もう二年も前に聞いた話だが。
当時、矢鱈と持て囃された『Z世代』とか呼ばれる若者について。
自分らを含めた、俗にいう「昭和時代」は有名大学に進学し手堅い上場企業とか省庁系は無理でも、それなりの公務員、つまり終身雇用で無事に過ごすのがある程度メジャーな志向だった。
それが二年前の報道で、大学生に調査したところ就職希望先で公務員離れが起きていると。当然、訳知り系のコメンテイターは驚いていた。そういう自分も同様だったが。
少子化とか無責任に孫は可愛いとか言い放つ人が増え、その割には何ら外野的文句ばかりで責任放棄してきた。間違いなく自分もその一人。とはいえ孫はいないのだが。
結果的に放任主義から派生し、放置と放棄の成れの果ての所業であろう。つまり、「大人なんだから」と他人に介入せず。
それが安定安心の公務員離れを起こした。文句しか言わない自分のような人間が増え、窓口なり電話対応を強いられる公務員なんぞ給料に見合わないと即座に決める。
だけどさ、それは情報過多がもたらす現実的視点だと思う。つまり個人的に嫌なことはしないが先行。それは他人への対応も同じ。他人なんぞに全く興味はなく、生きようが死のうが自分に影響がなければ些細な事。
老害を自覚しても変えることを拒否する自分はせめて自分が死ぬまでは、好き勝手を許容してねじゃ、加速化だよなとも思う。
というよりも自分も若僧らの仲間入りと嬉しく思うべきか。他人というか見知らぬ人間への興味が一切ない。
眼前で事故なり、人が倒れていてもそのことには心配しない。反射的に通報よりも動画で録画が無意識に優先。ただし、ここいらは自分とは違うが。
それは自分ならば喧嘩に負けて逃げ帰り、相手が追ってこられない場所まで行ってから振り返り、「次は覚えていろよと」叫んだろうなと。それは昭和の自分が子供で素直な時。言い訳としては感情は持ち合わせてはいたよ、ということ。
そうしたらどうだ。最近聞いた話。
どうやら、10代20代の急性内斜視やら若年性認知症が増加傾向だと。認知症は自分らにも身近だからわかるが、「内斜視」とは何ぞやというと、昔でいう「寄り目」のこと。
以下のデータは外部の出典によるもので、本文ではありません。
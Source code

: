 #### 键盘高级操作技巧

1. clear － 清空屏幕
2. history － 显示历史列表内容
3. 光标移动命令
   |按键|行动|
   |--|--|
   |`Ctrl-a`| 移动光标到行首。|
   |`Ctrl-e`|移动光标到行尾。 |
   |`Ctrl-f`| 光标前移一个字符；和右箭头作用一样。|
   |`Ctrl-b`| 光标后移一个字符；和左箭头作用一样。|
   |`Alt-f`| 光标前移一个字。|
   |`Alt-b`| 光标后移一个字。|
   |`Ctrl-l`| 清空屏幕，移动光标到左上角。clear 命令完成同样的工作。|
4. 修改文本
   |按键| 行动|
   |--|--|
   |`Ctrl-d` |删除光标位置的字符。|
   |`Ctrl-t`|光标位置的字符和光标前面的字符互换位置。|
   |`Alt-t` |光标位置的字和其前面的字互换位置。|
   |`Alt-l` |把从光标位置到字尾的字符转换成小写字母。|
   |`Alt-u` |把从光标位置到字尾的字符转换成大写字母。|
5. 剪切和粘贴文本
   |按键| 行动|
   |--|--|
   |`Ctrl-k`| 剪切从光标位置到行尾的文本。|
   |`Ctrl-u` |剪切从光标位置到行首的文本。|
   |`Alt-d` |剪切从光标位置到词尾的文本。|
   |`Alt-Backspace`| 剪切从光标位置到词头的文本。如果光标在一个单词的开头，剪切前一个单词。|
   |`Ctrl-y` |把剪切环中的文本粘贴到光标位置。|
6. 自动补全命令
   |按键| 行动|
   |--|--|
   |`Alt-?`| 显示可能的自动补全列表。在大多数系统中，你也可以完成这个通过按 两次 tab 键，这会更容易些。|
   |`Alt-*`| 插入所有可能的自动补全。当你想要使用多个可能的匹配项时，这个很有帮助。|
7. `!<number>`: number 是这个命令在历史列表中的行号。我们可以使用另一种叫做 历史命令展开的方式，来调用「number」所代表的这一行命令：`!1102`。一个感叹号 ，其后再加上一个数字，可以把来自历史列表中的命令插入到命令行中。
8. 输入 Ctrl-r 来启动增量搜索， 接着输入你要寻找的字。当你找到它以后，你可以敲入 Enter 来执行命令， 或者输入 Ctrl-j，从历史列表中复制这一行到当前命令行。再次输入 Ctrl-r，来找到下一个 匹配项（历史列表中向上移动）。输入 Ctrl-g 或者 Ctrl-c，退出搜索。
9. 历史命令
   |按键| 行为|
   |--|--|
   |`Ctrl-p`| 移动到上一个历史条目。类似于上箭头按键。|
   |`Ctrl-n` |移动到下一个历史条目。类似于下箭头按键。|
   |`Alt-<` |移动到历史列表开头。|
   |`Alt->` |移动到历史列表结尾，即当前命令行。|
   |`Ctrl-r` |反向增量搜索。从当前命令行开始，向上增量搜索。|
一応、何故なのと驚くべきだろうが理由は単純でしょう。SNSやらスマホの蔓延。小さなころからスマホを与え、使用過多はダメとか、口頭では一応言いましたとさ。
で、「内斜視」は言わずもがな、近距離で小さな画面ばかり見て顔を上げ、いきなり遠くを見ようとすると焦点がぼけてピントが合わせづらい症状。
認知症は、発育期に本来なら体感しておくべき互いの生存欲求や承認欲求のための駆け引きとか情緒を刺激される直接対峙的コミュニケーションが激減してしまったから。
結果、義務教育が終わり、それぞれが離れた高校に進学し新たな環境で知り合った同級生の名前が覚えられないんだと。
興味のある事象だけで生きてこられた。しかも地元以外の学校に進学すると一斉に見知らぬ人間ばかりという環境。
そうなると社会人になったら当然ながら、上司や得意先の名前を覚えられない。敬語以前の問題として。
自分としては外野的意見で、やはり想定してた事案が起きただけ。
面倒を何よりも嫌う。だから人間絡みの恋愛や気遣い、駆け引きは不必要と割り切る。益々人間としての繋がりが希薄化していく。人口は減っていく一方なのに、その手は増加していく。
さて、ならばどうするか。自分も一応気を付けよう。同タイプ化に拍車がかかってるから。
それにさ、嫌でも自分もそのうちにスマホデビューしなきゃだし。頑固だと言いながら、もしかしたら更なる利便性を知って逃げられなくなるかもと心配。
何々、気を付けるのはそこじゃないって、とかいう外野的意見は聞かないことにしようっと。